In certain cases, it is also possible to create tables without an index column.
When creating a new table, the associated index is also automatically generated based on the configuration provided on the vectorIndex
attribute. Setting up a table after defining its schema is a straightforward process. Simply provide the desired table name along with the schema details specified above.
documents = session.create_table("documents",schema)
Schema creation calls are synchronous, there might be a slight delay as you wait for the successful creation of multiple tables.

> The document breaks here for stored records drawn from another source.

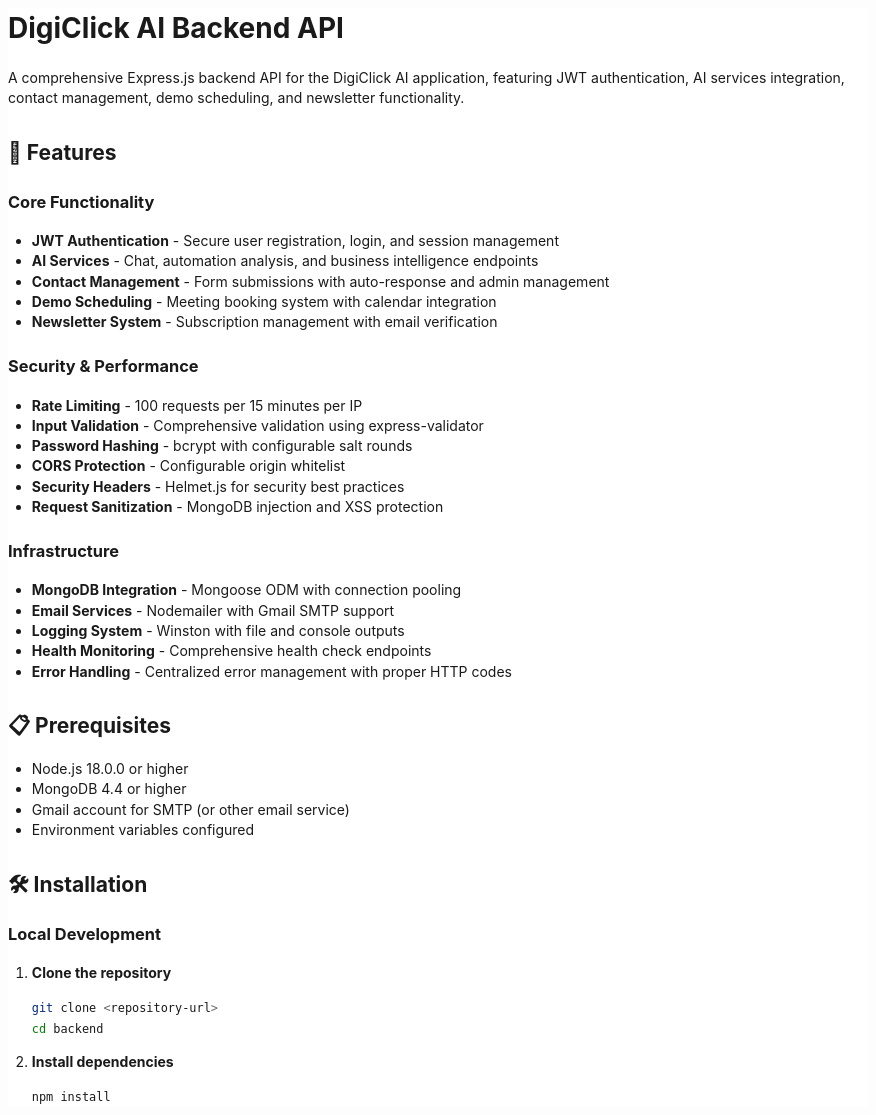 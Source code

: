 # DigiClick AI Backend API

A comprehensive Express.js backend API for the DigiClick AI application, featuring JWT authentication, AI services integration, contact management, demo scheduling, and newsletter functionality.

## 🚀 Features

### Core Functionality
- **JWT Authentication** - Secure user registration, login, and session management
- **AI Services** - Chat, automation analysis, and business intelligence endpoints
- **Contact Management** - Form submissions with auto-response and admin management
- **Demo Scheduling** - Meeting booking system with calendar integration
- **Newsletter System** - Subscription management with email verification

### Security & Performance
- **Rate Limiting** - 100 requests per 15 minutes per IP
- **Input Validation** - Comprehensive validation using express-validator
- **Password Hashing** - bcrypt with configurable salt rounds
- **CORS Protection** - Configurable origin whitelist
- **Security Headers** - Helmet.js for security best practices
- **Request Sanitization** - MongoDB injection and XSS protection

### Infrastructure
- **MongoDB Integration** - Mongoose ODM with connection pooling
- **Email Services** - Nodemailer with Gmail SMTP support
- **Logging System** - Winston with file and console outputs
- **Health Monitoring** - Comprehensive health check endpoints
- **Error Handling** - Centralized error management with proper HTTP codes

## 📋 Prerequisites

- Node.js 18.0.0 or higher
- MongoDB 4.4 or higher
- Gmail account for SMTP (or other email service)
- Environment variables configured

## 🛠️ Installation

### Local Development

1. **Clone the repository**
   ```bash
   git clone <repository-url>
   cd backend
   ```

2. **Install dependencies**
   ```bash
   npm install
   ```
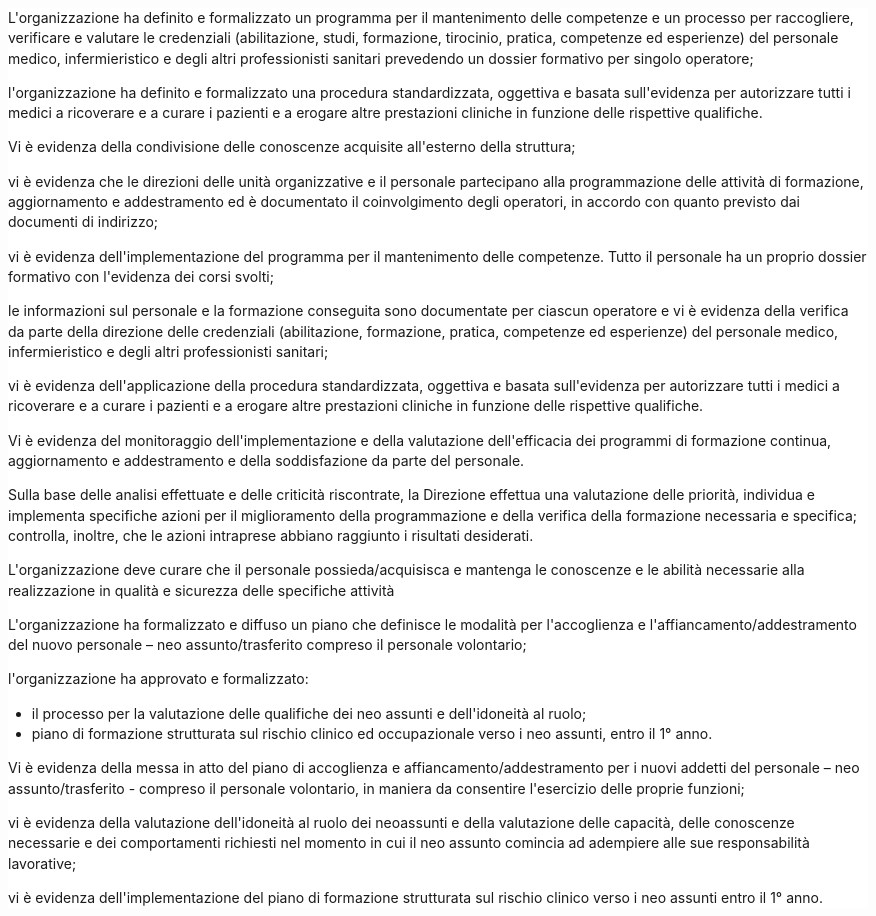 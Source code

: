 L'organizzazione ha definito e formalizzato un programma per il mantenimento delle competenze e un processo per raccogliere, verificare e valutare le credenziali (abilitazione, studi, formazione, tirocinio, pratica, competenze ed esperienze) del personale medico, infermieristico e degli altri professionisti sanitari prevedendo un dossier formativo per singolo operatore;

l'organizzazione ha definito e formalizzato una procedura standardizzata, oggettiva e basata sull'evidenza per autorizzare tutti i medici a ricoverare e a curare i pazienti e a erogare altre prestazioni cliniche in funzione delle rispettive qualifiche.

Vi è evidenza della condivisione delle conoscenze acquisite all'esterno della struttura;

vi è evidenza che le direzioni delle unità organizzative e il personale partecipano alla programmazione delle attività di formazione, aggiornamento e addestramento ed è documentato il coinvolgimento degli operatori, in accordo con quanto previsto dai documenti di indirizzo;

vi è evidenza dell'implementazione del programma per il mantenimento delle competenze. Tutto il personale ha un proprio dossier formativo con l'evidenza dei corsi svolti;

le informazioni sul personale e la formazione conseguita sono documentate per ciascun operatore e vi è evidenza della verifica da parte della direzione delle credenziali (abilitazione, formazione, pratica, competenze ed esperienze) del personale medico, infermieristico e degli altri professionisti sanitari;

vi è evidenza dell'applicazione della procedura standardizzata, oggettiva e basata sull'evidenza per autorizzare tutti i medici a ricoverare e a curare i pazienti e a erogare altre prestazioni cliniche in funzione delle rispettive qualifiche.

Vi è evidenza del monitoraggio dell'implementazione e della valutazione dell'efficacia dei programmi di formazione continua, aggiornamento e addestramento e della soddisfazione da parte del personale.

Sulla base delle analisi effettuate e delle criticità riscontrate, la Direzione effettua una valutazione delle priorità, individua e implementa specifiche azioni per il miglioramento della programmazione e della verifica della formazione necessaria e specifica; controlla, inoltre, che le azioni intraprese abbiano raggiunto i risultati desiderati.

L'organizzazione deve curare che il personale possieda/acquisisca e mantenga le conoscenze e le abilità necessarie alla realizzazione in qualità e sicurezza delle specifiche attività

L'organizzazione ha formalizzato e diffuso un piano che definisce le modalità per l'accoglienza e l'affiancamento/addestramento del nuovo personale – neo assunto/trasferito compreso il personale volontario;

l'organizzazione ha approvato e formalizzato:
- il processo per la valutazione delle qualifiche dei neo assunti e dell'idoneità al ruolo;
- piano di formazione strutturata sul rischio clinico ed occupazionale verso i neo assunti, entro il 1° anno.

Vi è evidenza della messa in atto del piano di accoglienza e affiancamento/addestramento per i nuovi addetti del personale – neo assunto/trasferito - compreso il personale volontario, in maniera da consentire l'esercizio delle proprie funzioni;

vi è evidenza della valutazione dell'idoneità al ruolo dei neoassunti e della valutazione delle capacità, delle conoscenze necessarie e dei comportamenti richiesti nel momento in cui il neo assunto comincia ad adempiere alle sue responsabilità lavorative;

vi è evidenza dell'implementazione del piano di formazione strutturata sul rischio clinico verso i neo assunti entro il 1° anno.
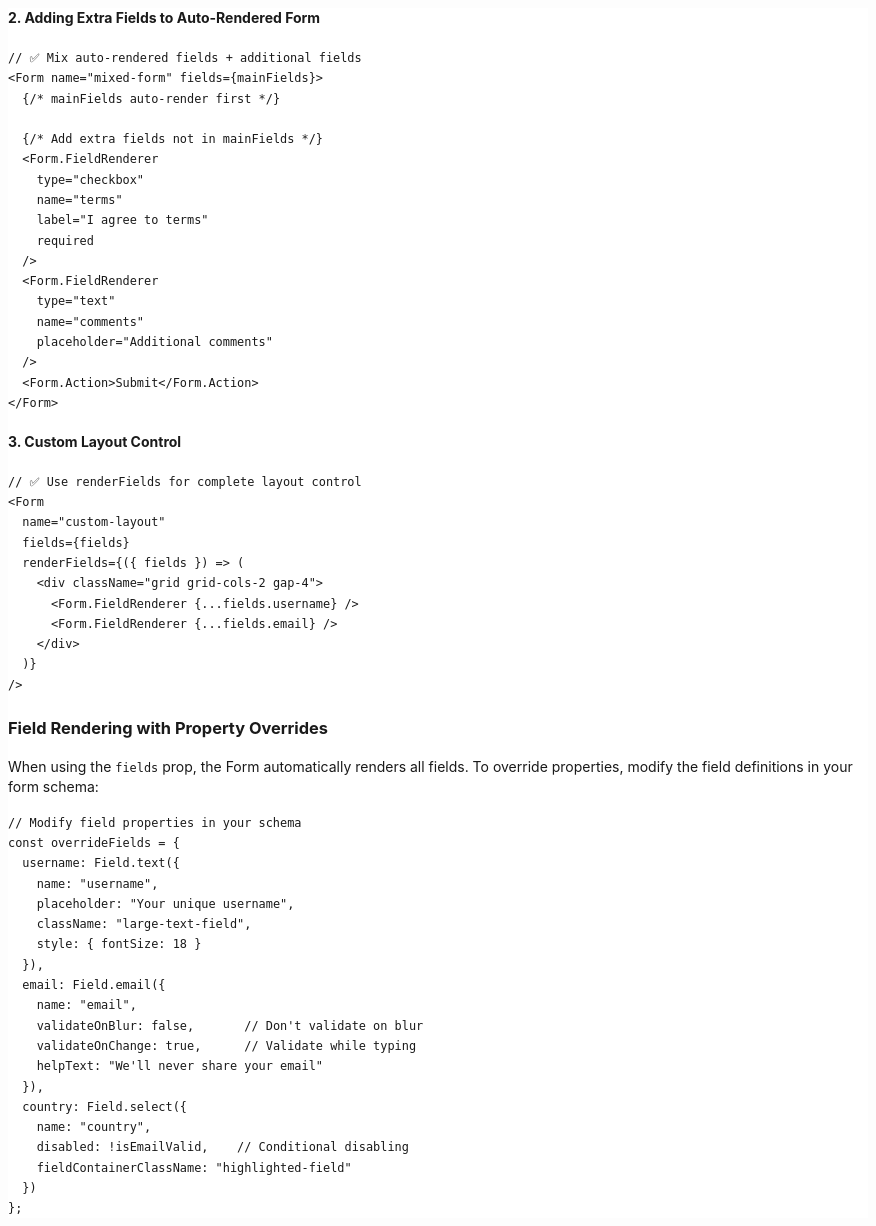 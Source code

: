 #### 2. Adding Extra Fields to Auto-Rendered Form

```tsx
// ✅ Mix auto-rendered fields + additional fields
<Form name="mixed-form" fields={mainFields}>
  {/* mainFields auto-render first */}
  
  {/* Add extra fields not in mainFields */}
  <Form.FieldRenderer 
    type="checkbox" 
    name="terms" 
    label="I agree to terms"
    required 
  />
  <Form.FieldRenderer 
    type="text" 
    name="comments" 
    placeholder="Additional comments" 
  />
  <Form.Action>Submit</Form.Action>
</Form>
```

#### 3. Custom Layout Control

```tsx
// ✅ Use renderFields for complete layout control
<Form 
  name="custom-layout" 
  fields={fields}
  renderFields={({ fields }) => (
    <div className="grid grid-cols-2 gap-4">
      <Form.FieldRenderer {...fields.username} />
      <Form.FieldRenderer {...fields.email} />
    </div>
  )}
/>
```

### Field Rendering with Property Overrides

When using the `fields` prop, the Form automatically renders all fields. To override properties, modify the field definitions in your form schema:

```tsx
// Modify field properties in your schema
const overrideFields = {
  username: Field.text({
    name: "username",
    placeholder: "Your unique username",
    className: "large-text-field",
    style: { fontSize: 18 }
  }),
  email: Field.email({
    name: "email",
    validateOnBlur: false,       // Don't validate on blur
    validateOnChange: true,      // Validate while typing
    helpText: "We'll never share your email"
  }),
  country: Field.select({
    name: "country",
    disabled: !isEmailValid,    // Conditional disabling
    fieldContainerClassName: "highlighted-field"
  })
};

```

The parameters provided to the vectorIndex attribute for index initialization are immutable and cannot be modified after the table has been created. It is recommended to check your parameters before submitting.
Table configuration
The schema and index parameters that have been explicitly chosen during the table creation appear in the table configuration.
documents.schema()
Drop
Deleting a table deletes all the data together with the associated index.
documents.drop()
Do not perform this action on a production database or in any environment where data deletion is not intended, because this action cannot be reverted.